Den österreichischen Zeitgenossen des Jahres 1917 war bewusst: In Russland vollzog sich mit dem Sturz des Zaren eine gewaltige Umwälzung, die krisengeschüttelte und kriegsmüde Monarchie fürchtete Fernwirkungen. Dass der Revolution eine kommunistische Diktatur folgen würde, nahm keiner an.
Auch Österreich hatte 1917 seinen Bolschewiken, einen prominenten sogar. Der Sozialdemokrat Otto Bauer stand für österreichische Verhältnisse so weit links, dass er auch von seinem Parteifreund Victor Adler dieses schmückende Beiwort erhielt, freilich mit dem Zusatz „ein wenig zu viel Bolschewik“, er müsse sich „an das hiesige Milieu erst anpassen“. Otto Bauer war als einer von 15.146 Offizieren der k. u. k.
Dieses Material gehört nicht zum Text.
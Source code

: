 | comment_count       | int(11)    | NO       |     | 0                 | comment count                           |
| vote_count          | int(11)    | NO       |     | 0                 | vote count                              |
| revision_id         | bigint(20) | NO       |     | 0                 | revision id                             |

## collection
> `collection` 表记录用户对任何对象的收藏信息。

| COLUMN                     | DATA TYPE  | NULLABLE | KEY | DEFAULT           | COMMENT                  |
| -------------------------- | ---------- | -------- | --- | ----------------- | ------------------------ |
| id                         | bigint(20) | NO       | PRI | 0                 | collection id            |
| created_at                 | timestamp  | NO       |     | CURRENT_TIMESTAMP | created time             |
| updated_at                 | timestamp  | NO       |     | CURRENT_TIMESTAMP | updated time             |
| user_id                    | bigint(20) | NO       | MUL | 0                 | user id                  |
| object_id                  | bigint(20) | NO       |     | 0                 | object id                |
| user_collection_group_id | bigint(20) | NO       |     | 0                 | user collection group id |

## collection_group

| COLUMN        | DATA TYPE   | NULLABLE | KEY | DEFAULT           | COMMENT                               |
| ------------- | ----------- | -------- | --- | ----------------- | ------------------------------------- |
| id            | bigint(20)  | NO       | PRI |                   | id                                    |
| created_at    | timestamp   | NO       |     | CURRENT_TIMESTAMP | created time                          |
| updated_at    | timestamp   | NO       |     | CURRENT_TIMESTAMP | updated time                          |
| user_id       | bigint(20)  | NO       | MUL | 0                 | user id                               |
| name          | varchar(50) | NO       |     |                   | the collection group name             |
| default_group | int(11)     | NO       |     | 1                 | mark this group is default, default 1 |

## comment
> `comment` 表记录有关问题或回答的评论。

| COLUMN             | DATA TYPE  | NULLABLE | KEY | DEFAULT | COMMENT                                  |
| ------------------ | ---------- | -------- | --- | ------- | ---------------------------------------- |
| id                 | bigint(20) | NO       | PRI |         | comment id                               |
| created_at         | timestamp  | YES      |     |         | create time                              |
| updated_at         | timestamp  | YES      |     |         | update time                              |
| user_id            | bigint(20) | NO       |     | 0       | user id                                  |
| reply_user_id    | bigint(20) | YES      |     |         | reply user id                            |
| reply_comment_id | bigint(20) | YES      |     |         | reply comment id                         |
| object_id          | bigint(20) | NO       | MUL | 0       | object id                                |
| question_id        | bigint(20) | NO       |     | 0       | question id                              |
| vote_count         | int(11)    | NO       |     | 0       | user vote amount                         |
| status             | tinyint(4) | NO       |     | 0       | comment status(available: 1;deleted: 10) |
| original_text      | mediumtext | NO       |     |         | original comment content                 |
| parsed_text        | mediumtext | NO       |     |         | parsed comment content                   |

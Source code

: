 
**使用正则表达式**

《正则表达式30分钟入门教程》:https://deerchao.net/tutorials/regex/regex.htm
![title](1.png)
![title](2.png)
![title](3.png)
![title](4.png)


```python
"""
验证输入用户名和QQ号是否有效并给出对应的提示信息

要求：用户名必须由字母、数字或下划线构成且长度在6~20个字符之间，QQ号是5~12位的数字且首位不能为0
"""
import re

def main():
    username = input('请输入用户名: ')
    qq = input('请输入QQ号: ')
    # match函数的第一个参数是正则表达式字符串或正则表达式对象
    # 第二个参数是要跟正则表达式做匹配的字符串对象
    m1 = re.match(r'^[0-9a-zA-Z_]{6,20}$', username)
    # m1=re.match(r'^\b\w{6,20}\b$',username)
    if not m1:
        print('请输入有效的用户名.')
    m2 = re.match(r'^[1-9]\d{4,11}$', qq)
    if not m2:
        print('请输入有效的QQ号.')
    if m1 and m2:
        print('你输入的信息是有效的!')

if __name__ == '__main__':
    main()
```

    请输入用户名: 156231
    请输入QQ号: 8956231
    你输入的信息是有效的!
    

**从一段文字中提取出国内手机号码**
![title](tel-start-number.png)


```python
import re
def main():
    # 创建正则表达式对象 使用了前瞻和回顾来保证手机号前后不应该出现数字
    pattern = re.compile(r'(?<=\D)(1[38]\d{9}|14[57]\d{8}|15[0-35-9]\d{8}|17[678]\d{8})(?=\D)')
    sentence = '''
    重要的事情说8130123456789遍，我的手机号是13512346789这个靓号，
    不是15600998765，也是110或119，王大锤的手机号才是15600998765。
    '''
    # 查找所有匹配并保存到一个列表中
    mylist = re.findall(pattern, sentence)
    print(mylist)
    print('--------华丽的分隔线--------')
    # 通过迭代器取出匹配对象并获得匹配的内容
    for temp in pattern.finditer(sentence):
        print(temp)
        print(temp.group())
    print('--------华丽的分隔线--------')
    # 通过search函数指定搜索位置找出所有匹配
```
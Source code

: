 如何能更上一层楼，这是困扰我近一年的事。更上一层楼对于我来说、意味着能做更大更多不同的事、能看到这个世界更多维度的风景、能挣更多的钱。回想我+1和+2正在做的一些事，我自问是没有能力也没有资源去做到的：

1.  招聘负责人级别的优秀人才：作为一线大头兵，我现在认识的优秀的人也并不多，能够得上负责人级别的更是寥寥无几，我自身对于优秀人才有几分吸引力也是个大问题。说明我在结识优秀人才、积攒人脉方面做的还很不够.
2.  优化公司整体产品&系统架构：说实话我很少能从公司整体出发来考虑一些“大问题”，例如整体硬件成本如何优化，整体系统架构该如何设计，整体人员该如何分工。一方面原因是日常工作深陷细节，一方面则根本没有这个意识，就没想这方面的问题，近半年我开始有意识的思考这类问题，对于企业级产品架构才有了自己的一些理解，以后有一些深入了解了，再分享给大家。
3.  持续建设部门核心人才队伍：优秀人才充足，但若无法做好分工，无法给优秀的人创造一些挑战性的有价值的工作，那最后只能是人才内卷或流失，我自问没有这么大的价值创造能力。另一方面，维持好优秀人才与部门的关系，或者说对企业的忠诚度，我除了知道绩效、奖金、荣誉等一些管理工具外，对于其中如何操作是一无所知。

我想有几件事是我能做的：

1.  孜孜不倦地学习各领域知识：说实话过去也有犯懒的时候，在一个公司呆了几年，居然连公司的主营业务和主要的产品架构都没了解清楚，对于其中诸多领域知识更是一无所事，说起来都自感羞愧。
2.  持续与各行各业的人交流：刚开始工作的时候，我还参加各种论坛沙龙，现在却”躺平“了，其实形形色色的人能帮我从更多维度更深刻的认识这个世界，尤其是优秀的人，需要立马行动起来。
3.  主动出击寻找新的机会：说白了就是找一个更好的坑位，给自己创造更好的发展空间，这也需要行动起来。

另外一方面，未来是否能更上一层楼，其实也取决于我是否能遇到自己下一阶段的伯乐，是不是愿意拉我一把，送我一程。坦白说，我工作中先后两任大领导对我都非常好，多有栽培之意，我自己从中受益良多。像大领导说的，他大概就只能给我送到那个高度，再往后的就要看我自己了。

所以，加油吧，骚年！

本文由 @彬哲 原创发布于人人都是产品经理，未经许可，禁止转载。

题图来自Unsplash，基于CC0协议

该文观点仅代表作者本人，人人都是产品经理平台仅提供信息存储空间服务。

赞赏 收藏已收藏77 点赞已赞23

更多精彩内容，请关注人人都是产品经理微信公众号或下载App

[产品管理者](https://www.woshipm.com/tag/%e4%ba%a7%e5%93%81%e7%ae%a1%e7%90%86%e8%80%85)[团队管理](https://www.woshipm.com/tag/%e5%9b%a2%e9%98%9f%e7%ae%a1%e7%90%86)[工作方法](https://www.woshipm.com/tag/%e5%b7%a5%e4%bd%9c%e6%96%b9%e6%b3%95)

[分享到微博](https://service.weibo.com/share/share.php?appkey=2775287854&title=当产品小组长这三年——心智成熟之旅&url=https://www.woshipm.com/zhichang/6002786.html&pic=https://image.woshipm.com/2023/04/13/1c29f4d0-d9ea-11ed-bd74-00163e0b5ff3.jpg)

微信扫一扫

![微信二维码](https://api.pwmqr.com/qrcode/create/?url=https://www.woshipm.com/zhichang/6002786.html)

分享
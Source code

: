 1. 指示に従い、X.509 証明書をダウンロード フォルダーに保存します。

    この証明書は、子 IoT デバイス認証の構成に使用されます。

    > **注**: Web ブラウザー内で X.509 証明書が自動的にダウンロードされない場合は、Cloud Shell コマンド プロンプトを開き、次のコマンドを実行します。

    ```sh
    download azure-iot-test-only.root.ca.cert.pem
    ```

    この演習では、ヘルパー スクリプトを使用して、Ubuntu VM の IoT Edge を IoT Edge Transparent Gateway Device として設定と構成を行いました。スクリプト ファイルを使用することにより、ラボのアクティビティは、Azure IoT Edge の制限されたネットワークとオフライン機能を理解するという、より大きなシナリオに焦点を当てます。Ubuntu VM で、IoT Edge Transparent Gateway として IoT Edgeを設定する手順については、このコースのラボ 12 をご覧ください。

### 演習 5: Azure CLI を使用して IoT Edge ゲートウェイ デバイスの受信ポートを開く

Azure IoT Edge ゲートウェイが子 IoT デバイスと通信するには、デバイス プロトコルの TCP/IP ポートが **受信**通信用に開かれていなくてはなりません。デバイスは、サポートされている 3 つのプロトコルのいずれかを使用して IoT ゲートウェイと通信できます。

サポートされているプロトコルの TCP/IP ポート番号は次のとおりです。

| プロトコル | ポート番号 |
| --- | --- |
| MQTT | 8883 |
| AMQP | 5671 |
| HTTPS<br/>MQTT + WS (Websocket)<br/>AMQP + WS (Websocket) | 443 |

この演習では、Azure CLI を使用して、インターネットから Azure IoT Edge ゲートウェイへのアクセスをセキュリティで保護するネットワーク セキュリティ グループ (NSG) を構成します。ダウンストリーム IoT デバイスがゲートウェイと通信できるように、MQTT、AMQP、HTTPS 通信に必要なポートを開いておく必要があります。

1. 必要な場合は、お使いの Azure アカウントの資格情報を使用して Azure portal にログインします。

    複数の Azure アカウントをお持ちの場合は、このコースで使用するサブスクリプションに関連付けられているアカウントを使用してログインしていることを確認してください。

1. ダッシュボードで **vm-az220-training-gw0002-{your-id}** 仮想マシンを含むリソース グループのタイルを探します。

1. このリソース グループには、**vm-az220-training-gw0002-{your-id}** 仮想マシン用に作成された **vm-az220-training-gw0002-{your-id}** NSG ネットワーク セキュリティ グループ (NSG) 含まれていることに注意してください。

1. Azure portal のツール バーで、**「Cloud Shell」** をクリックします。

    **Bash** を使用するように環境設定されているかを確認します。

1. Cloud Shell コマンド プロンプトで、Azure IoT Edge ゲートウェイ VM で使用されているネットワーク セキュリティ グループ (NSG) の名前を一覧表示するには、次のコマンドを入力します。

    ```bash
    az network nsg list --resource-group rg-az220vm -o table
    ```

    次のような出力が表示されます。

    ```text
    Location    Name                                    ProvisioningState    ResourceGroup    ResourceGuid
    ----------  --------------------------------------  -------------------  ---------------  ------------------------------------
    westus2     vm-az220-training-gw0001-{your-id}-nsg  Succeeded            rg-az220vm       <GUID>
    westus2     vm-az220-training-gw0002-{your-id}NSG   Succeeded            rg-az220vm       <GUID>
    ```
Armee in russische Kriegsgefangenschaft geraten, die Februarrevolution 1917 und die Absetzung des Zaren löste bei den Kriegsgefangenen Euphorie aus, nur die russischen Bauernsöhne, erzählte er, verstanden die Welt nicht mehr: „Sonderbar, wir haben keinen Zaren mehr.“
Otto Bauer baute Kontakte mit Menschewiki auf, lebte in Petrograd, im Herzen der Revolution, und konnte ihren Rhythmus studieren. Er erwartete einen Revolutionszyklus, die österreichische Sozialdemokratie müsse darauf vorbereitet werden, er wollte aktiv sein. Für seine Heimkehr in die Heimat sorgte Parteiführer Victor Adler mit einer erfolgreichen Intervention. Er galt nun in Wien als Experte für die Russische Revolution.